== DATA RECORDS ==
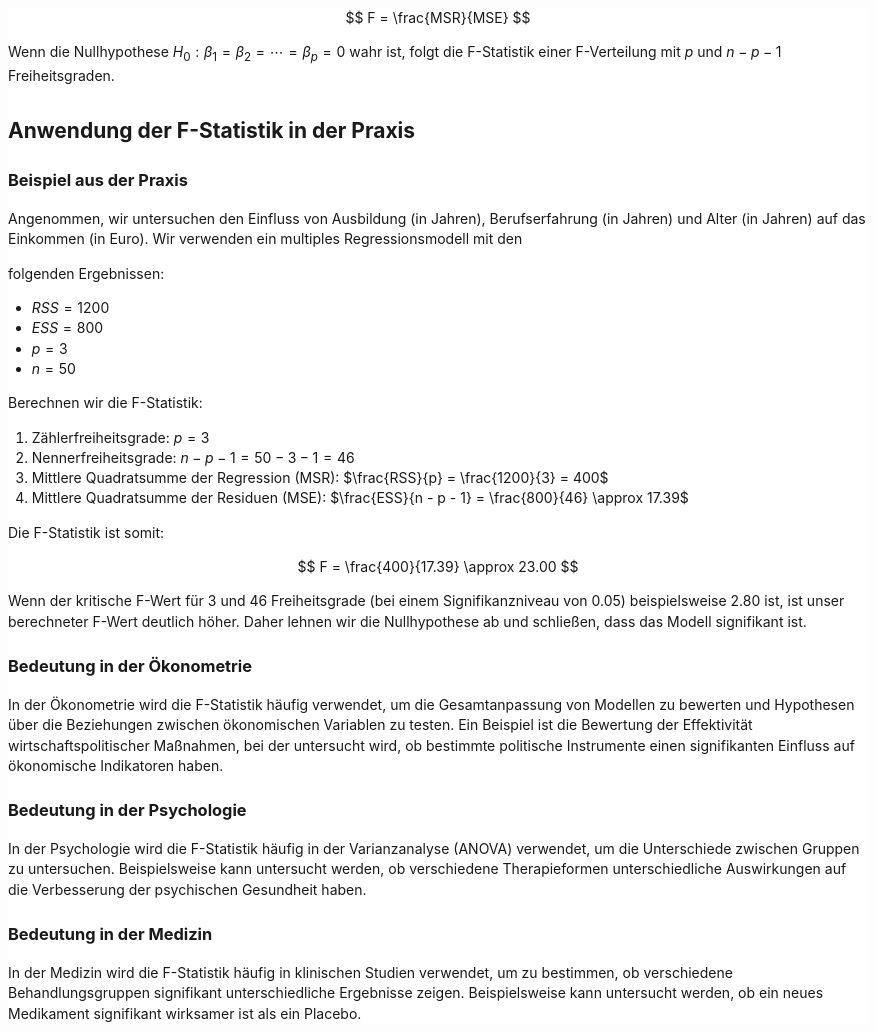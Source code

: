 $$
F = \frac{MSR}{MSE}
$$

Wenn die Nullhypothese $H_0: \beta_1 = \beta_2 = \cdots = \beta_p = 0$ wahr ist, folgt die F-Statistik einer F-Verteilung mit $p$ und $n - p - 1$ Freiheitsgraden.

## Anwendung der F-Statistik in der Praxis

### Beispiel aus der Praxis

Angenommen, wir untersuchen den Einfluss von Ausbildung (in Jahren), Berufserfahrung (in Jahren) und Alter (in Jahren) auf das Einkommen (in Euro). Wir verwenden ein multiples Regressionsmodell mit den

folgenden Ergebnissen:

- $RSS = 1200$
- $ESS = 800$
- $p = 3$
- $n = 50$

Berechnen wir die F-Statistik:

1. Zählerfreiheitsgrade: $p = 3$
2. Nennerfreiheitsgrade: $n - p - 1 = 50 - 3 - 1 = 46$
3. Mittlere Quadratsumme der Regression (MSR): $\frac{RSS}{p} = \frac{1200}{3} = 400$
4. Mittlere Quadratsumme der Residuen (MSE): $\frac{ESS}{n - p - 1} = \frac{800}{46} \approx 17.39$

Die F-Statistik ist somit:

$$
F = \frac{400}{17.39} \approx 23.00
$$

Wenn der kritische F-Wert für 3 und 46 Freiheitsgrade (bei einem Signifikanzniveau von 0.05) beispielsweise 2.80 ist, ist unser berechneter F-Wert deutlich höher. Daher lehnen wir die Nullhypothese ab und schließen, dass das Modell signifikant ist.

### Bedeutung in der Ökonometrie

In der Ökonometrie wird die F-Statistik häufig verwendet, um die Gesamtanpassung von Modellen zu bewerten und Hypothesen über die Beziehungen zwischen ökonomischen Variablen zu testen. Ein Beispiel ist die Bewertung der Effektivität wirtschaftspolitischer Maßnahmen, bei der untersucht wird, ob bestimmte politische Instrumente einen signifikanten Einfluss auf ökonomische Indikatoren haben.

### Bedeutung in der Psychologie

In der Psychologie wird die F-Statistik häufig in der Varianzanalyse (ANOVA) verwendet, um die Unterschiede zwischen Gruppen zu untersuchen. Beispielsweise kann untersucht werden, ob verschiedene Therapieformen unterschiedliche Auswirkungen auf die Verbesserung der psychischen Gesundheit haben.

### Bedeutung in der Medizin

In der Medizin wird die F-Statistik häufig in klinischen Studien verwendet, um zu bestimmen, ob verschiedene Behandlungsgruppen signifikant unterschiedliche Ergebnisse zeigen. Beispielsweise kann untersucht werden, ob ein neues Medikament signifikant wirksamer ist als ein Placebo.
===
• **WORK INSTRUCTION**
Across the listing, tally every line that includes the word "verwendet" and supply the total alone.

• **RESPONSE BELOW**
3